CRPC with aggressive clinical presentation

Oncologists have focused on a group of PCas with a highly aggressive clinical course, which they have variably referred to as: “anaplastic”, “small cell” and “treatment-related NE prostate cancer”.7, 8 These designations are not based on the morphology or immunoprofile of these tumors, but rather on a spectrum of clinical features distinct from those seen in aggressive usual PCa. These features include: visceral and lytic (rather then blastic) bony metastases, bulky lymph node metastases in the pelvic region, low PSA at presentation despite bulky disease (pre-hormonal therapy or at symptomatic progression in the castrate setting) and short interval to CRPC after initiation of hormonal therapy. High serum chromogranin, LDH, CEA and/or malignant hypercalcemia have also been reported.7 From the molecular perspective, the Weill-Cornell group has demonstrated concurrent AURKA and N-MYC gene amplifications in ~70% of a cohort of hormone naïve PCa specimens, which clinically progressed to “aggressive CRPC” (as defined above) and similar or higher percentage of these molecular alterations in specimens from “aggressive CRPC” or metastases, compared with only 5% in an unselected PCa cohort.82 The true incidence of this clinical syndrome is not known, but with greater utilization of potent anti-androgen agents, such as abiraterone and enzalutamide,83, 84 and increasing commonality of biopsy from metastatic sites, one may anticipate that more specimens from such cases will come to attention. From a diagnostic perspective, it is within the realm of possibility that these cases could show morphology of pure or mixed SmCC/high-grade NE carcinoma, usual high-grade PCa or what we have termed “prostatic carcinoma with diffuse NE differentiation”,85 distinctions that await further study.

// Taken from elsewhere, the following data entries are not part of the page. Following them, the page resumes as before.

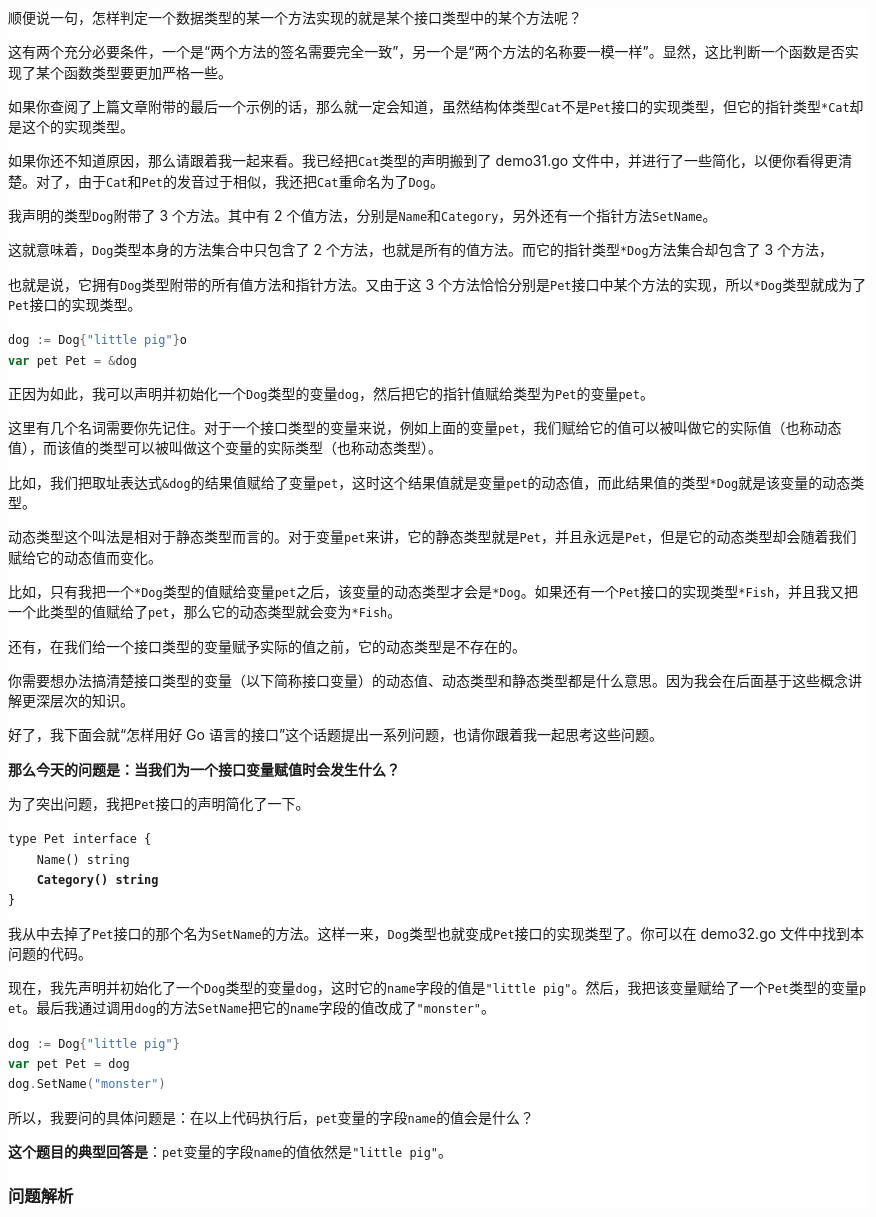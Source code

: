 顺便说一句，怎样判定一个数据类型的某一个方法实现的就是某个接口类型中的某个方法呢？

这有两个充分必要条件，一个是“两个方法的签名需要完全一致”，另一个是“两个方法的名称要一模一样”。显然，这比判断一个函数是否实现了某个函数类型要更加严格一些。

如果你查阅了上篇文章附带的最后一个示例的话，那么就一定会知道，虽然结构体类型`Cat`不是`Pet`接口的实现类型，但它的指针类型`*Cat`却是这个的实现类型。

如果你还不知道原因，那么请跟着我一起来看。我已经把`Cat`类型的声明搬到了 demo31.go 文件中，并进行了一些简化，以便你看得更清楚。对了，由于`Cat`和`Pet`的发音过于相似，我还把`Cat`重命名为了`Dog`。

我声明的类型`Dog`附带了 3 个方法。其中有 2 个值方法，分别是`Name`和`Category`，另外还有一个指针方法`SetName`。

这就意味着，`Dog`类型本身的方法集合中只包含了 2 个方法，也就是所有的值方法。而它的指针类型`*Dog`方法集合却包含了 3 个方法，

也就是说，它拥有`Dog`类型附带的所有值方法和指针方法。又由于这 3 个方法恰恰分别是`Pet`接口中某个方法的实现，所以`*Dog`类型就成为了`Pet`接口的实现类型。

```go
dog := Dog{"little pig"}o
var pet Pet = &dog
```

正因为如此，我可以声明并初始化一个`Dog`类型的变量`dog`，然后把它的指针值赋给类型为`Pet`的变量`pet`。

这里有几个名词需要你先记住。对于一个接口类型的变量来说，例如上面的变量`pet`，我们赋给它的值可以被叫做它的实际值（也称动态值），而该值的类型可以被叫做这个变量的实际类型（也称动态类型）。

比如，我们把取址表达式`&dog`的结果值赋给了变量`pet`，这时这个结果值就是变量`pet`的动态值，而此结果值的类型`*Dog`就是该变量的动态类型。

动态类型这个叫法是相对于静态类型而言的。对于变量`pet`来讲，它的静态类型就是`Pet`，并且永远是`Pet`，但是它的动态类型却会随着我们赋给它的动态值而变化。

比如，只有我把一个`*Dog`类型的值赋给变量`pet`之后，该变量的动态类型才会是`*Dog`。如果还有一个`Pet`接口的实现类型`*Fish`，并且我又把一个此类型的值赋给了`pet`，那么它的动态类型就会变为`*Fish`。

还有，在我们给一个接口类型的变量赋予实际的值之前，它的动态类型是不存在的。

你需要想办法搞清楚接口类型的变量（以下简称接口变量）的动态值、动态类型和静态类型都是什么意思。因为我会在后面基于这些概念讲解更深层次的知识。

好了，我下面会就“怎样用好 Go 语言的接口”这个话题提出一系列问题，也请你跟着我一起思考这些问题。

**那么今天的问题是：当我们为一个接口变量赋值时会发生什么？**

为了突出问题，我把`Pet`接口的声明简化了一下。

<pre class="language-go"><code class="lang-go">type Pet interface {
    Name() string
<strong>    Category() string
</strong>}
</code></pre>

我从中去掉了`Pet`接口的那个名为`SetName`的方法。这样一来，`Dog`类型也就变成`Pet`接口的实现类型了。你可以在 demo32.go 文件中找到本问题的代码。

现在，我先声明并初始化了一个`Dog`类型的变量`dog`，这时它的`name`字段的值是`"little pig"`。然后，我把该变量赋给了一个`Pet`类型的变量`pet`。最后我通过调用`dog`的方法`SetName`把它的`name`字段的值改成了`"monster"`。

```go
dog := Dog{"little pig"}
var pet Pet = dog
dog.SetName("monster")
```

所以，我要问的具体问题是：在以上代码执行后，`pet`变量的字段`name`的值会是什么？

**这个题目的典型回答是**：`pet`变量的字段`name`的值依然是`"little pig"`。

### 问题解析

In sum, the present article has reviewed the well-established entities in the spectrum of NE lesions of the prostate/in the setting of PCa, although highlighting the morphologic variation within those categories, which may characterize new or emerging subsets of tumors. Pathologists should exercise caution in reporting tumors with NE differentiation, making clear whether the findings are amongst the focal phenomena or those that are associated with high-grade features. Hopefully, further refinement of the morphologic classification of NE lesions in the setting of PCa over the coming years will engender better correlation among emerging molecular findings, sensitivity to therapy and clinical outcomes.